Thanks in advance for any help.
-cjl
 
P

Peter Otten

Chris said:
week, so I can safely cache this data to a big file on disk, and read
out of this big file -- rather than having to read about 10,000 files
-- when the program is loaded.

Now, if this were C I'd know how to do this in a pretty
straightforward manner. But being new to Python, I don't know how I
can (hopefully easily) write this data to a file, and then read it out
into memory on subsequent launches.

Have a look at pickle:
data = [{'el2': 0, 'el3': 0, 'el1': 0, 'el4': 0, 'el5': 0},
.... {'el2': 15, 'el3': 21, 'el1': 9, 'el4': 33, 'el5': 51},
.... {'el2': 35, 'el3': 49, 'el1': 21, 'el4': 77, 'el5': 119},
.... {'el2': 45, 'el3': 63, 'el1': 27, 'el4': 99, 'el5': 153}][{'el2': 0, 'el3': 0, 'el1': 0, 'el4': 0, 'el5': 0}, {'el2': 15, 'el
3': 21, 'el1': 9, 'el4': 33, 'el5': 51}, {'el2': 35, 'el3': 49, 'el1
': 21, 'el4': 77, 'el5': 119}, {'el2': 45, 'el3': 63, 'el1': 27, 'el
4': 99, 'el5': 153}]

Peter
 
S

Svein Ove Aas

Peter said:
Chris said:
week, so I can safely cache this data to a big file on disk, and read
out of this big file -- rather than having to read about 10,000 files
-- when the program is loaded.

Now, if this were C I'd know how to do this in a pretty
straightforward manner.

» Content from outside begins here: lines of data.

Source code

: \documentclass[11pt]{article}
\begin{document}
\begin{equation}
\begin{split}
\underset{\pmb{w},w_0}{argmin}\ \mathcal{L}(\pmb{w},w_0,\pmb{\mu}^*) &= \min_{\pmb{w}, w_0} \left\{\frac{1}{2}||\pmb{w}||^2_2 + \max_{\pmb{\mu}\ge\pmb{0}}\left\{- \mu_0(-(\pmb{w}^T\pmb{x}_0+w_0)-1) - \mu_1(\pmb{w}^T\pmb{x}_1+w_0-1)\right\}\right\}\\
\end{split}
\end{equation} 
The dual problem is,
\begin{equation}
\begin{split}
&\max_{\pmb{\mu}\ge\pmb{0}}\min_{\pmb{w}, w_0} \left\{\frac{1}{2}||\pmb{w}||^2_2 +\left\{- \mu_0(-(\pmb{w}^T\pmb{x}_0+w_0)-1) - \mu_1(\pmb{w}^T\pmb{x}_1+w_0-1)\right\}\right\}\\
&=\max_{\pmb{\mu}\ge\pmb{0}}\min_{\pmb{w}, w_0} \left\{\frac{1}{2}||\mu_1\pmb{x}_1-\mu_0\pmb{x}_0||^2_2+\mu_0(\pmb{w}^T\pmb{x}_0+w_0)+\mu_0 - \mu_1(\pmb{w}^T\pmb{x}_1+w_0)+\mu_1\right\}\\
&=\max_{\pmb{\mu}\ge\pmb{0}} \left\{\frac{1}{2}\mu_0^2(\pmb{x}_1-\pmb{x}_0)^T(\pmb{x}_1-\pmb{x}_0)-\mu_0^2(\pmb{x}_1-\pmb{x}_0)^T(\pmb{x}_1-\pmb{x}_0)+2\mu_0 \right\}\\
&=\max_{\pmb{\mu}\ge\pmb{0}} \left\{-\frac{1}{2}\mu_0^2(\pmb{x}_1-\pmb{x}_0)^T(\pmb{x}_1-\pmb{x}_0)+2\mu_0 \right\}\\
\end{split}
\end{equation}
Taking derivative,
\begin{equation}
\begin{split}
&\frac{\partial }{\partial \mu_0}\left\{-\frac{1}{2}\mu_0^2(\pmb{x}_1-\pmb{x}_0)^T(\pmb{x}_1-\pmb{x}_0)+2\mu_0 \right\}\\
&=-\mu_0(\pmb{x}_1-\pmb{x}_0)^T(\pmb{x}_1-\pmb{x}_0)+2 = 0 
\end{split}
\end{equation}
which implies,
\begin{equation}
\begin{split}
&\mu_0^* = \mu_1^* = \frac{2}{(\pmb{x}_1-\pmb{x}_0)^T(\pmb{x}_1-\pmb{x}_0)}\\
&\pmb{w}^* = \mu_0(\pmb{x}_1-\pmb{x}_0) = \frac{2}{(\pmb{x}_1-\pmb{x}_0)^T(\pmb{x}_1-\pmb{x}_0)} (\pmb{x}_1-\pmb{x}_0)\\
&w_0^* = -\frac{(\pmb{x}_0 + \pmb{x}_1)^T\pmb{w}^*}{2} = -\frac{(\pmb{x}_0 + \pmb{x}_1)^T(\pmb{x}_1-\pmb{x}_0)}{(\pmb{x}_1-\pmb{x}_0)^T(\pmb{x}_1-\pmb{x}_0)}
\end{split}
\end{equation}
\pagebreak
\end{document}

But being new to Python, I don't know how I
can (hopefully easily) write this data to a file, and then read it out
into memory on subsequent launches.

Have a look at pickle:
data = [{'el2': 0, 'el3': 0, 'el1': 0, 'el4': 0, 'el5': 0},
... {'el2': 15, 'el3': 21, 'el1': 9, 'el4': 33, 'el5': 51},
... {'el2': 35, 'el3': 49, 'el1': 21, 'el4': 77, 'el5': 119},
... {'el2': 45, 'el3': 63, 'el1': 27, 'el4': 99, 'el5': 153}]

And, yes, cPickle is faster. A lot faster.

There are switches you can throw to have it use binary instead of sticking
to readable characters for some savings, too.
 
P

Paul Rubin

I have a set of routines, the first of which reads lots and lots of
data from disparate regions of disk. This read routine takes 40
minutes on a P3-866 (with IDE drives). This routine populates an
array with a number of dictionaries, e.g.,

[{'el2': 0, 'el3': 0, 'el1': 0, 'el4': 0, 'el5': 0},
{'el2': 15, 'el3': 21, 'el1': 9, 'el4': 33, 'el5': 51},
{'el2': 35, 'el3': 49, 'el1': 21, 'el4': 77, 'el5': 119},
{'el2': 45, 'el3': 63, 'el1': 27, 'el4': 99, 'el5': 153}]
(not actually the data i'm reading)

The dict entries are the same for each list item?
Now, if this were C I'd know how to do this in a pretty
straightforward manner. But being new to Python, I don't know how I
can (hopefully easily) write this data to a file, and then read it out
into memory on subsequent launches.

If anyone can provide some pointers, or even some sample code on how
to accomplish this, it would be greatly appreciated.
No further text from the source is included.